Status

Current state: "Under discussion"

Discussion thread: http://apache-flink-mailing-list-archive.1008284.n3.nabble.com/DISCUSS-FLIP-107-Reading-table-columns-from-different-parts-of-source-records-td38277.html

JIRA: Unable to render Jira issues macro, execution error.

Released: <Flink Version>

Please keep the discussion on the mailing list rather than commenting on the wiki (wiki discussions get unwieldy fast).

Motivation

Besides the main payload, the majority of sources (if not all of the sources) expose additional information. It can simply be read-only metadata such as a Kafka read-offset or ingestion time. Additionally, users might want to read and write only parts of the record that contain data but additionally serve different purposes (partitioning, compaction etc.)

We should make it possible to read and write data from all of those locations.

Kafka is the source with the most intricacies as it allows storing data in multiple different places of the records. Each of those places is/can be serialized differently. Moreover some of them might serve different purposes (

all of them can be just a data container,
key for partitioning (hash on the key),
key for compacting (if topic is compacted records with same key within a partition are merged),
for log retention (timestamp)

Because of the reasons above Kafka will be used for a majority of the examples.

Examples

Kafka: ETL: read, transform and write back with key, value. All fields of the key are present in the value as well.

CREATE TABLE kafka_table (
id BIGINT,
name STRING,
col1 STRING,
col2 STRING
) WITH (
'connector.type' = 'kafka',
'connector.topic' = 'test-topic',

'key.fields' = 'id, name',
'key.format.type' = 'csv',

'value.format.type' = 'avro'
)

An insert statement:

INSERT INTO kafka_table VALUES(
(1, "ABC", "col1", "col2")
)

will result in a ProducerRecord as follows:

new ProducerRecord<>(
"test-topic",
null,
CSV.serialize(id, name),
AVRO.serialize(id, name, col1, col2)
)

A slightly different use case is to manually control where to store the columns data:

CREATE TABLE kafka_table (
id BIGINT,
name STRING,
col1 STRING,
col2 STRING
) WITH (
'connector.type' = 'kafka',
'connector.topic' = 'test-topic',

'key.format.type' = 'csv',
'key.fields' = 'id, name',

'value.format.type' = 'avro',
'value.fields-include' = 'EXCEPT_KEY'
)

An insert statement:

INSERT INTO kafka_table VALUES(
(1, "ABC", "col1", "col2")
)

will result in a ProducerRecord as follows:

new ProducerRecord<>(
"test-topic",
null,
CSV.serialize(id, name),
AVRO.serialize(col1, col2)
)

Kafka: Generate Kafka’s timestamp (it does not have to be a time attribute)

CREATE TABLE csv_table (
id BIGINT,
eventType STRING,
timestamp STRING
) WITH (
'connector.type' = 'filesystem',
'format.type' = 'csv'
)

CREATE TABLE kafka_table (
id BIGINT,
eventType STRING,
timestamp TIMESTAMP(3)
) WITH (
'connector.type' = 'kafka',
'value.format.type' = 'avro',

'timestamp' = 'timestamp'
)

INSERT INTO kafka_table(id, eventType, timestamp)
SELECT id, eventType, toTimestamp(timestamp) FROM csv_table;

Access read-only metadata e.g. partition

Kafka: represents partitions ids as longs:

CREATE TABLE kafka_table (
id BIGINT,
name STRING,
partitionId BIGINT AS SYSTEM_METADATA("partition")
) WITH (
'connector.type' = 'kafka',
'value.format.type' = 'avro'
)

SELECT * FROM kafka_table;

-- Partition is a computed column, therefore it cannot be written to. Statement like below will fail:
INSERT INTO kafka_table VALUES (1, "ABC", 12)

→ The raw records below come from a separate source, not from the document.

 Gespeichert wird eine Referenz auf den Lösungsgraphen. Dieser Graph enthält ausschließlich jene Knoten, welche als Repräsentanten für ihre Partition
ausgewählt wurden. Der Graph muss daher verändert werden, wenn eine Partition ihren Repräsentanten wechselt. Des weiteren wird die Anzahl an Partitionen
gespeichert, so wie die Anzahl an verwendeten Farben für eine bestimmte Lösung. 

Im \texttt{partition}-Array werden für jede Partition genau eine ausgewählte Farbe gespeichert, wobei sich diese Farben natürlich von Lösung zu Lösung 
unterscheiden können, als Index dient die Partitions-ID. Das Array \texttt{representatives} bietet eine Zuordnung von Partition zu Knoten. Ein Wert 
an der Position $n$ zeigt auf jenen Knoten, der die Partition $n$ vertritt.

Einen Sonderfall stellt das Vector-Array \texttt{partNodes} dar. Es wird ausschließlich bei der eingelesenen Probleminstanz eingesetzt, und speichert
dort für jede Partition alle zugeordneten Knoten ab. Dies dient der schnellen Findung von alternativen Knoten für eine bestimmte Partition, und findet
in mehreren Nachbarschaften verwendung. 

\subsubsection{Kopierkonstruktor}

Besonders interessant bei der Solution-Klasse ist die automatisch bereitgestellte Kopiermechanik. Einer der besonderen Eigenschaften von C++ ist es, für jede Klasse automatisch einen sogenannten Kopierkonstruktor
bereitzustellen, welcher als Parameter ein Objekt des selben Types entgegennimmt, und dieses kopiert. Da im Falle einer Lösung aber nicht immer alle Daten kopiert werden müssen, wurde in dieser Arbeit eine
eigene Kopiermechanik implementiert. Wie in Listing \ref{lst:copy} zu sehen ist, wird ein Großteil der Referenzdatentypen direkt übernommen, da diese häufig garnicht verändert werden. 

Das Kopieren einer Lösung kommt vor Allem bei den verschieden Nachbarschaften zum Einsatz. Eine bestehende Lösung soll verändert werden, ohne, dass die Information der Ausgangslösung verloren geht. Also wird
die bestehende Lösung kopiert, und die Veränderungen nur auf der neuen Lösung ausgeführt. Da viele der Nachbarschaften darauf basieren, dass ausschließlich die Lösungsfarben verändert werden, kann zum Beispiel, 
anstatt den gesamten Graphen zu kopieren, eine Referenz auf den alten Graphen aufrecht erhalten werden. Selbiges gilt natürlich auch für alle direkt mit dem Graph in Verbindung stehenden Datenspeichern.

Kinesis: kinesis represents partitions keys as strings:

CREATE TABLE kinesis_table (
id BIGINT,
name STRING,
partitionId STRING AS SYSTEM_METADATA("partition")
) WITH (
'connector.type' = 'kinesis',
'value.format.type' = 'avro'
)

SELECT * FROM kinesis_table;

-- Partition is a computed column, therefore it cannot be written to. Statements like below will fail:
INSERT INTO kinesis_table VALUES (1, "ABC", "shard-0000")

Kafka: Push down offset filter

CREATE TABLE kafka_table (
id BIGINT,
offset BIGINT AS SYSTEM_METADATA("offset")
) WITH (
'connector.type' = 'kafka',
'value.format.type' = 'avro'
)

SELECT * FROM kafka_table WHERE offset > 123456;

Kinesis: Specify custom partitioning

CREATE TABLE kinesis_table (
id BIGINT,
name STRING)
PARTITIONED BY HASH(id)
WITH (
'connector.type' = 'kinesis',
'value.format.type' = 'avro'
)

INSERT INTO kinesis_table VALUES(
(1, 'ABC', 1),
(1, 'ABC', 3)
)

Both records will end up in the same partition.

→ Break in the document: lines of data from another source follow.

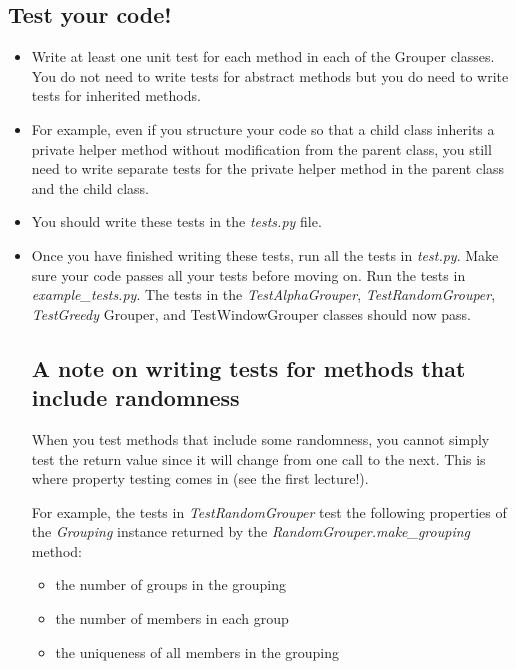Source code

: \documentclass[12pt]{article}
\begin{document}
\subsection*{Test your code!}
\begin{itemize}
\item Write at least one unit test for each method in each of the Grouper classes. You
do not need to write tests for abstract methods but you do need to write tests
for inherited methods.

\item For example, even if you structure your code so that a child class
inherits a private helper method without modification from the parent class,
you still need to write separate tests for the private helper method in the
parent class and the child class.

\item You should write these tests in the \textit{tests.py} file.
\item Once you have finished writing these tests, run all the tests in
\textit{test.py}. Make sure your code passes all your tests before moving on.
Run the tests in \textit{example\_tests.py}. The tests in the \textit{TestAlphaGrouper},
\textit{TestRandomGrouper}, \textit{TestGreedy} Grouper, and TestWindowGrouper
classes should now pass.

\subsection*{A note on writing tests for methods that include randomness}
When you test methods that include some randomness, you cannot simply test the
return value since it will change from one call to the next. This is where property
testing comes in (see the first lecture!).

\bigskip

For example, the tests in \textit{TestRandomGrouper} test the following properties
of the \textit{Grouping} instance returned by the \textit{RandomGrouper.make\_grouping} method:

\begin{itemize}
    \item the number of groups in the grouping
    \item the number of members in each group
    \item the uniqueness of all members in the grouping
\end{itemize}

\bigskip


\end{itemize}
\end{document}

Kafka: Manually specify target partition, overwrite partitioning by key.

CREATE TABLE kinses_table (
id BIGINT,
name STRING,
partitionId BIGINT)
PARTITIONED BY HASH(partitionId)
WITH (
'connector.type' = 'kafka',
'key.fields' = 'id, name',
'key.format.type' = 'csv',

'value.format.type' = 'avro'
)

INSERT INTO kafka_table VALUES(
(1, 'ABC', 1),
(1, 'ABC', 3)
)

The two records end up in different partitions even though the resulting Kafka’s keys will be equal for both records.

Details

Reading and writing from key, value, timestamp

I suggest defining the places where the particular columns come from in the source options sections.

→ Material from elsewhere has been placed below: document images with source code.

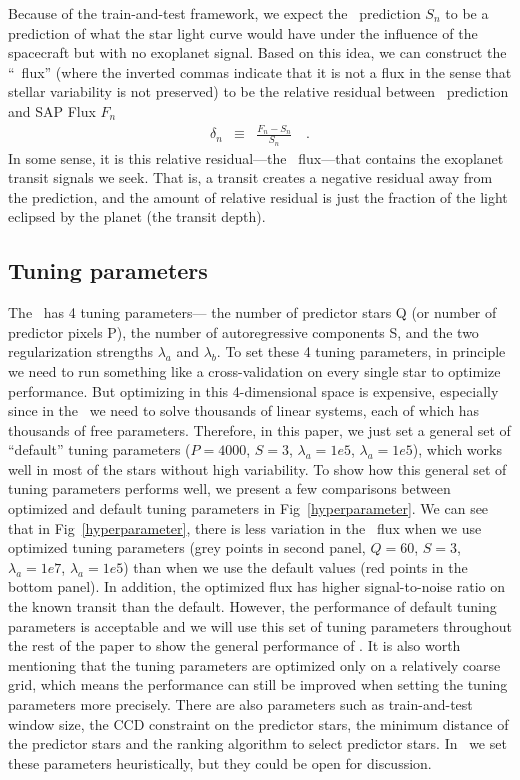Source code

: Because of the train-and-test framework,  we expect the \name\ prediction $S_{n}$ to be a prediction of what the star light curve would have under the influence of the spacecraft but with no exoplanet signal. 
Based on this idea, 
  we can construct the ``\name\ flux'' 
  (where the inverted commas indicate that it is not a flux in the sense that stellar variability is not preserved) 
  to be the relative residual between \name\ prediction and SAP Flux $F_{n}$
\begin{eqnarray}
\delta_{n}&\equiv&\frac{F_{n} - S_{n}}{S_{n}}
\quad .
\end{eqnarray} 
In some sense, it is this relative residual---the \name\ flux---that contains the exoplanet transit signals we seek. 
That is, a transit creates a negative residual away from the prediction, 
  and the amount of relative residual is just the fraction of the light eclipsed by the planet (the transit depth). 

\subsection{Tuning parameters}
The \name\ has 4 tuning parameters--- 
  the number of predictor stars Q (or number of predictor pixels P), 
  the number of autoregressive components S, 
  and the two regularization strengths $\lambda_{a}$ and $\lambda_{b}$.
To set these 4 tuning parameters, 
  in principle we need to run something like a cross-validation on every single star to optimize performance.
But optimizing in this 4-dimensional space is expensive, 
  especially since in the \name\ we need to solve thousands of linear systems, 
  each of which has thousands of free parameters. 
Therefore, in this paper, 
  we just set a general set of ``default'' tuning parameters ($P=4000$, $S=3$, $\lambda_a=1e5$, $\lambda_a=1e5$), 
  which works well in most of the stars without high variability. 
To show how this general set of tuning parameters performs well, we present a few comparisons between optimized and default tuning parameters in Fig~\ref{hyperparameter}.
We can see that in Fig~\ref{hyperparameter}, 
  there is less variation in the \name\ flux 
  when we use optimized tuning parameters (grey points in second panel, $Q=60$, $S=3$, $\lambda_a=1e7$, $\lambda_a=1e5$) 
  than when we use the default values (red points in the bottom panel). 
In addition, the optimized flux has higher signal-to-noise ratio on the known transit than the default. 
However, the performance of default tuning parameters is acceptable 
  and we will use this set of tuning parameters throughout the rest of the paper 
  to show the general performance of \name. 
It is also worth mentioning that the tuning parameters are optimized only on a relatively coarse grid, which means the performance can still be improved when setting the tuning parameters more precisely.
There are also parameters such as train-and-test window size, the CCD constraint on the predictor stars, the minimum distance of the predictor stars and the ranking algorithm to select predictor stars. In \name\ we set these parameters heuristically, but they could be open for discussion.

I suggest introducing connector specific properties that allow specifying which fields should end up in which parts of the record. The reason why I am not suggesting having a key-value-metadata format is that there are most often differences across records of different systems, e.g.

Kinesis, Pravega do not have a key where users can store data
HBase does not have a concept of timestamp

As described previously Kafka has the most complex record structure. It is also the most important source for streaming use cases therefore I will discuss how to support its record below.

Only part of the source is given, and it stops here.